There’s nothing like photography for capturing a moment to remember forever. At refuges across the Northeast, the pristine landscapes and an assortment of your favorite wildlife make framing up great shots a breeze. Make sure to go at just after dawn or just before dusk for that golden hour, and bring a tripod and a quality zoom lens. For more tips, take a look at our photography guide here!
Many wildlife species benefit when duck hunters, artists and conservationists collaborate to protect vital habitat through the 80-year-old Federal Duck Stamp. Ninety-eight percent of the proceeds from sale of the $15 stamp go to the Migratory Bird Conservation Fund, which supports the purchase of wetland habitat on refuges. Where permitted, there are opportunities to hunt deer, waterfowl, small game and other species on refuges across the region. Take a gander at our guide to hunting refuges here!

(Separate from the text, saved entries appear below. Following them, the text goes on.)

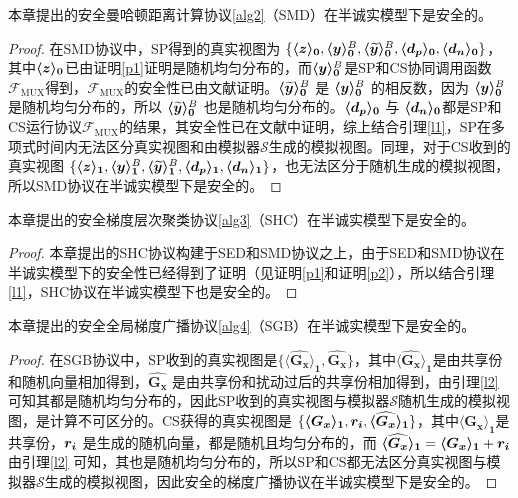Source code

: \begin{theorem}
	本章提出的安全曼哈顿距离计算协议\ref{alg2}（SMD）在半诚实模型下是安全的。
\end{theorem}

\begin{proof}\label{p2}
	在SMD协议中，SP得到的真实视图为 $\{\svec[0]{z}, \svec[0]{y}^B, \svec[0]{\widetilde{y}}^B, \svec[0]{d_p}, \svec[0]{d_n}\}$，其中$\svec[0]{z}$已由证明\ref{p1}证明是随机均匀分布的，而$\svec[0]{y}^B$是SP和CS协同调用函数 $\mathcal{F}_{\text {MUX}}$得到，$\mathcal{F}_{\text {MUX}}$的安全性已由文献\cite{rathee2021sirnn}证明。$\svec[0]{\widetilde{y}}^B$ 是 $\svec[0]{y}^B$ 的相反数，因为 $\svec[0]{y}^B$ 是随机均匀分布的，所以 $\svec[0]{\widetilde{y}}^B$ 也是随机均匀分布的。$\svec[0]{d_p}$ 与 $\svec[0]{d_n}$都是SP和CS运行协议$\mathcal{F}_{\text {MUX}}$的结果，其安全性已在文献\cite{rathee2021sirnn}中证明，综上结合引理\ref{l1}，SP在多项式时间内无法区分真实视图和由模拟器$\mathcal{S}$生成的模拟视图。同理，对于CS收到的真实视图 $\{\svec[1]{z}, \svec[1]{y}^B, \svec[1]{\widetilde{y}}^B, \svec[1]{d_p}, \svec[1]{d_n}\}$，也无法区分于随机生成的模拟视图，所以SMD协议在半诚实模型下是安全的。
\end{proof}

\begin{theorem}
	本章提出的安全梯度层次聚类协议\ref{alg3}（SHC）在半诚实模型下是安全的。
\end{theorem}

\begin{proof}
	本章提出的SHC协议构建于SED和SMD协议之上，由于SED和SMD协议在半诚实模型下的安全性已经得到了证明（见证明\ref{p1}和证明\ref{p2}），所以结合引理\ref{l1}，SHC协议在半诚实模型下也是安全的。
\end{proof}

\begin{theorem}
	本章提出的安全全局梯度广播协议\ref{alg4}（SGB）在半诚实模型下是安全的。
\end{theorem}

\begin{proof}
	在SGB协议中，SP收到的真实视图是$\{\boldsymbol{\langle \widehat{G_x}\rangle_1}, \boldsymbol{\widehat{G_x}}\}$，其中$\boldsymbol{\langle \widehat{G_x}\rangle_1}$是由共享份和随机向量相加得到，$\boldsymbol{\widehat{G_x}}$ 是由共享份和扰动过后的共享份相加得到，由引理\ref{l2}可知其都是随机均匀分布的，因此SP收到的真实视图与模拟器$\mathcal{S}$随机生成的模拟视图，是计算不可区分的。CS获得的真实视图是 $\{\boldsymbol{\langle G_x\rangle_1}, \bs{r_i}, \boldsymbol{\langle \widehat{G_x}\rangle_1}\}$，其中$\boldsymbol{\langle G_x\rangle_1}$是共享份，$\bs{r_i}$ 是生成的随机向量，都是随机且均匀分布的，而 $\boldsymbol{\langle \widehat{G_x}\rangle_1} = \boldsymbol{\langle G_x\rangle_1} + \bs{r_i}$ 由引理\ref{l2} 可知，其也是随机均匀分布的，所以SP和CS都无法区分真实视图与模拟器$\mathcal{S}$生成的模拟视图，因此安全的梯度广播协议在半诚实模型下是安全的。
\end{proof}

Sometimes it’s better to put down the camera and just experience the moment, especially when it comes to nature. Many refuges offer boardwalks and observation decks to view wildlife from a safe distance—some even offer education centers that put you behind glass right in the middle of a teeming ecosystem! And nearly all refuges in the region have scenic drives or trails so you can experience nature in motion. Some of my favorites are the wildlife drives at E.B. Forsythe and Blackwater national wildlife refuges. Meanwhile, observe this great guide!
Educating children about the importance of being environmentally aware and wildlife conservation is a priority for the Service. Northeast refuges make a great daytrip during school vacation, and a memorable fieldtrip for a fun way of getting the class to learn in the outdoors. Refuge staff and volunteers are on call and ready to help anyone explore and discover nature. Here’s more about learning on a refuge!

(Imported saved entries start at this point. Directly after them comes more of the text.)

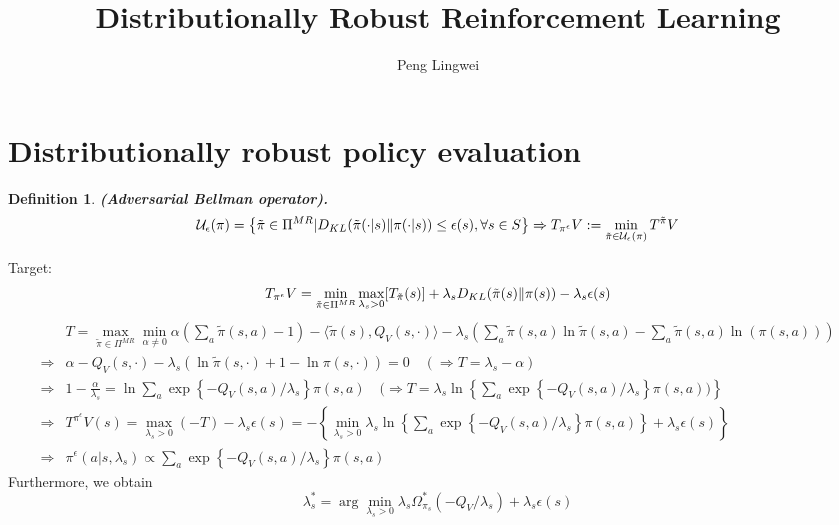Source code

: \documentclass[a4paper]{article}
\title{Distributionally Robust Reinforcement Learning}
\author{Peng Lingwei}
\newtheorem{definition}{Definition}
\begin{document}
\maketitle
\tableofcontents
\newpage

\section{Distributionally robust policy evaluation}%
\label{sec:distributionally_robust_policy_evaluation}

\begin{definition}
    \textbf{(Adversarial Bellman operator).}
    \[
        \mathcal{U}_{\epsilon}(\pi) = \left\{ \tilde \pi \in \Pi^{MR} | D_{KL}(\tilde \pi(\cdot | s) \Arrowvert \pi(\cdot | s)) \le \epsilon(s), \forall s \in S \right\}
        \Rightarrow T_{\pi^{\epsilon}} V := \min_{\tilde \pi \in \mathcal{U}_{\epsilon}(\pi)} T^{\tilde \pi} V 
    \]
\end{definition}

Target:
\[
    T_{\pi^{\epsilon}}V = \min_{\tilde\pi \in \Pi^{MR}}\max_{\lambda_s > 0} [T_{\tilde \pi}(s)]
    + \lambda_s D_{KL}(\tilde \pi(s) \Arrowvert \pi(s)) - \lambda_s \epsilon(s)
\]
\begin{align*}
    &T = \max_{\tilde \pi \in \Pi^{MR}} \min_{\alpha \ne 0} \alpha( \sum^{}_{a} \tilde \pi(s, a) - 1) 
    - \langle \tilde\pi(s), Q_{V}(s, \cdot) \rangle 
    - \lambda_s \left( \sum^{}_{a} \tilde \pi(s, a) \ln \tilde \pi(s, a) - \sum^{}_{a} \tilde \pi(s,a) \ln(\pi(s,a)) \right) \\
    \Rightarrow& \alpha - Q_{V}(s, \cdot) - \lambda_s \left( \ln \tilde \pi(s,\cdot) + 1 - \ln\pi(s,\cdot) \right) = 0
    \quad (\Rightarrow T = \lambda_s - \alpha)\\
    \Rightarrow& 1 - \frac{\alpha}{\lambda_s} = \ln \sum^{}_{a} \exp\left\{ -Q_V(s,a)/\lambda_s \right\} \pi(s,a)
    \quad (\Rightarrow T = \lambda_s \ln \left\{\sum^{}_{a} \exp\left\{ -Q_V(s,a)/\lambda_s \right\} \pi(s,a))\right\}\\
    \Rightarrow& T^{\pi^{\epsilon}}V(s) = \max_{\lambda_s > 0} (-T) - \lambda_s \epsilon(s) = -\left\{\min_{\lambda_s > 0}\lambda_s \ln \left\{\sum^{}_{a} \exp\left\{ -Q_V(s,a)/\lambda_s \right\} \pi(s,a)\right\}+\lambda_s \epsilon(s)\right\}\\
    \Rightarrow&\pi^{\epsilon}(a | s, \lambda_s) \propto\sum^{}_{a} \exp\left\{ -Q_V(s,a)/\lambda_s \right\} \pi(s,a)
\end{align*}
Furthermore, we obtain
\[
    \lambda^*_s = \arg\min_{\lambda_s > 0} \lambda_s \Omega_{\pi_{s}}^*\left( -Q_V/\lambda_s \right)+\lambda_s \epsilon(s)
\]
\end{document}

Beyond exploration outside the classroom, refuges offer a variety of ways to learn about nature. Some of these include events open to the public that teach people about the importance of conservation. Refuges also offer informational kiosks and signage for the autodidact to teach themselves as they make their own way through the refuge. One unique example: At Montezuma National Wildlife Refuge in New York, you can take a self-guided tour of the refuge using your cell phone. Whichever way you like to learn, national wildlife refuges are open for you to experience all the diversity of nature.